Baca berita dengan sedikit iklan, klik di sini
GREEN Square ingar-bingar Senin dinihari lalu. Teriakan "Kita bebas" dan "Allahu Akbar" terdengar di sana-sini. Bendera tiga warna milik pemberontak berkibar di mana-mana. Alun-alun di pusat Tripoli itu telah jatuh ke tangan pasukan anti-Qadhafi, seperti terlihat di stasiun televisi Al-Jazeera. "Orang-orang mengatakan ‘akhirnya kami bebas berbicara setelah 41 tahun’," kata wartawan Al-Jazeera, Zeina Khodr.
Luapan kegembiraan tak hanya terlihat di Lapangan Hijau, yang seperti Midan Tahrir-nya Kairo. Warga di sebagian kawasan Tripoli lainnya merayakan masuknya tentara pemberontak ke kota. Warga di kota lain yang sudah dikuasai pemberontak, seperti Benghazi dan Misrata, ikut bersukacita. "Saya senang, tapi masih belum bisa percaya," kata Abdullah Maiteeg, anggota brigade syahid Misrata.
Di Benghazi, seorang perempuan tua berjilbab menarik senapan yang dipegang seorang anak muda, dan menembakkannya ke udara tanda kemenangan. Warga Libya dan Arab lain yang tinggal di Edgeware, London, tak mau ketinggalan merayakan kemenangan pasukan anti-Qadhafi dengan turun ke jalan.
Dewan Transisi Nasional, organisasi payung bagi kelompok perlawanan Libya, mengirim pesan pendek menyambut kemenangan itu. "Kami mengucapkan selamat kepada rakyat Libya atas jatuhnya Muammar Qadhafi, dan menyeru rakyat Libya turun ke jalan, melindungi properti publik. Hidup Libya yang bebas."
Hingga Senin lalu, dikabarkan, pasukan Qadhafi tinggal menguasai 15-20 persen Tripoli, termasuk markas Qadhafi di Bab al-Aziziya. "Bagi saya, ini yang paling menakutkan.
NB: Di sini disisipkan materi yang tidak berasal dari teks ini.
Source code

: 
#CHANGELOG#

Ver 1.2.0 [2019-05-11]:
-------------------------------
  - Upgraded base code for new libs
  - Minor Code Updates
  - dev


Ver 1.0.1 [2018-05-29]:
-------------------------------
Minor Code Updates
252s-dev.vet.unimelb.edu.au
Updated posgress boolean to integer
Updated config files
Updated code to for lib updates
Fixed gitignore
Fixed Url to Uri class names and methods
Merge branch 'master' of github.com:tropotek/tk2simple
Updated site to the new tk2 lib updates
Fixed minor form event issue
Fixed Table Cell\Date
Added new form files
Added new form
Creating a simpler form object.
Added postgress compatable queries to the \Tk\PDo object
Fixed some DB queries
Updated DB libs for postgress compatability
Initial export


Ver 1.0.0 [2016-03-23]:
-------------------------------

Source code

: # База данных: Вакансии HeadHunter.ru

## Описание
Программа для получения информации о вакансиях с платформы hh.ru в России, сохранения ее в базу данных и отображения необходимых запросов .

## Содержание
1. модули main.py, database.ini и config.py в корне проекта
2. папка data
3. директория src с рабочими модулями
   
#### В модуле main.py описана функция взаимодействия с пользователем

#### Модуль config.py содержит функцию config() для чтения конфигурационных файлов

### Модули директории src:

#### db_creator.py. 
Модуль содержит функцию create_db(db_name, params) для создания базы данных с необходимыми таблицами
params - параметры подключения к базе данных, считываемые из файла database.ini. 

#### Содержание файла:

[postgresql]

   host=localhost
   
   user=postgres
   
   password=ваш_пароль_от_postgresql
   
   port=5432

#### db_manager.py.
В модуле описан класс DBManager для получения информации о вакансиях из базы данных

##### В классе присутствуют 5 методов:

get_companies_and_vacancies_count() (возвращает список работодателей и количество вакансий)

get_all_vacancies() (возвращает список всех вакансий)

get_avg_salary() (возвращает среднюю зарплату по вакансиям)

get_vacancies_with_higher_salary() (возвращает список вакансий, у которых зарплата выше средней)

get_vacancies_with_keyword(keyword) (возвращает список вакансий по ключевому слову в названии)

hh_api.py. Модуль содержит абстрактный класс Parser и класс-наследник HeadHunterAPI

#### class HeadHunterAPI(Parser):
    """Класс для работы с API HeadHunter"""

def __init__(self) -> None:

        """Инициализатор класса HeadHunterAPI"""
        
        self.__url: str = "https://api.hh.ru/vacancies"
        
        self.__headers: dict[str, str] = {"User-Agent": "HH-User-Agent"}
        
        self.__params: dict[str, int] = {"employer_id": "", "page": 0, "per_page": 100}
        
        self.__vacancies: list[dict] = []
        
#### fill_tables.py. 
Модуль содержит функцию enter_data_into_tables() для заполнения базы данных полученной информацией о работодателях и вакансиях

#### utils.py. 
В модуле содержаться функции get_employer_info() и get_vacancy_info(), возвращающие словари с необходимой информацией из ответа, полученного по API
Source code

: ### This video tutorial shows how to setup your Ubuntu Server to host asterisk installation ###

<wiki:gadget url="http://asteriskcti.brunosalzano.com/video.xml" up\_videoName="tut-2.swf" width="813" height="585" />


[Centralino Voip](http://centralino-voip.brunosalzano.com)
Semoga tidak terjadi," kata Mahmoud Hamza, pejabat senior Kementerian Luar Negeri, kepada New York Times, saat ditelepon Senin dinihari lalu.
The Guardian menggambarkan pasukan yang setia kepada Qadhafi memasang barikade di beberapa kawasan pinggiran dan mereka dalam posisi bertahan. Senjata dan amunisi telah dibagikan ke warga yang masih setia kepada rezim. Diperkirakan, bila tak banyak perlawanan di dalam kota, akan muncul perlawanan secara diam-diam di waktu mendatang.
Gempuran peluru kendali dan bom dari pesawat-pesawat Pakta Pertahanan Atlantik Utara (NATO) memang telah membuat pasukan Qadhafi melemah. Terutama karena serangan ditujukan untuk menghajar pusat komando serta tempat penyimpanan senjata dan amunisi. Ya, serangan ke Tripoli yang membuat kocar-kacir pendukung Qadhafi merupakan serangan pasukan pemberontak di darat dengan dukungan serangan udara dari pesawat NATO.
Hingga Senin lalu, belum ada kabar soal keberadaan Muammar Qadhafi. Selama lima bulan terakhir, sang Kolonel dikabarkan tinggal berpindah-pindah di rumah sakit atau di kamar hotel terbesar di Tripoli. Dia tak lagi bermukim di Bab al-Aziziya, yang berkali-kali menjadi target serangan pesawat NATO.
Namun stasiun televisi Libya beberapa kali masih mengudarakan pesan-pesan Qadhafi, meski tanpa gambar dirinya—hanya suara. Salah satu pesannya, dia mengakui pasukan oposisi telah bergerak memasuki Tripoli dan memperingatkan bahwa kota akan menjadi seperti Bagdad.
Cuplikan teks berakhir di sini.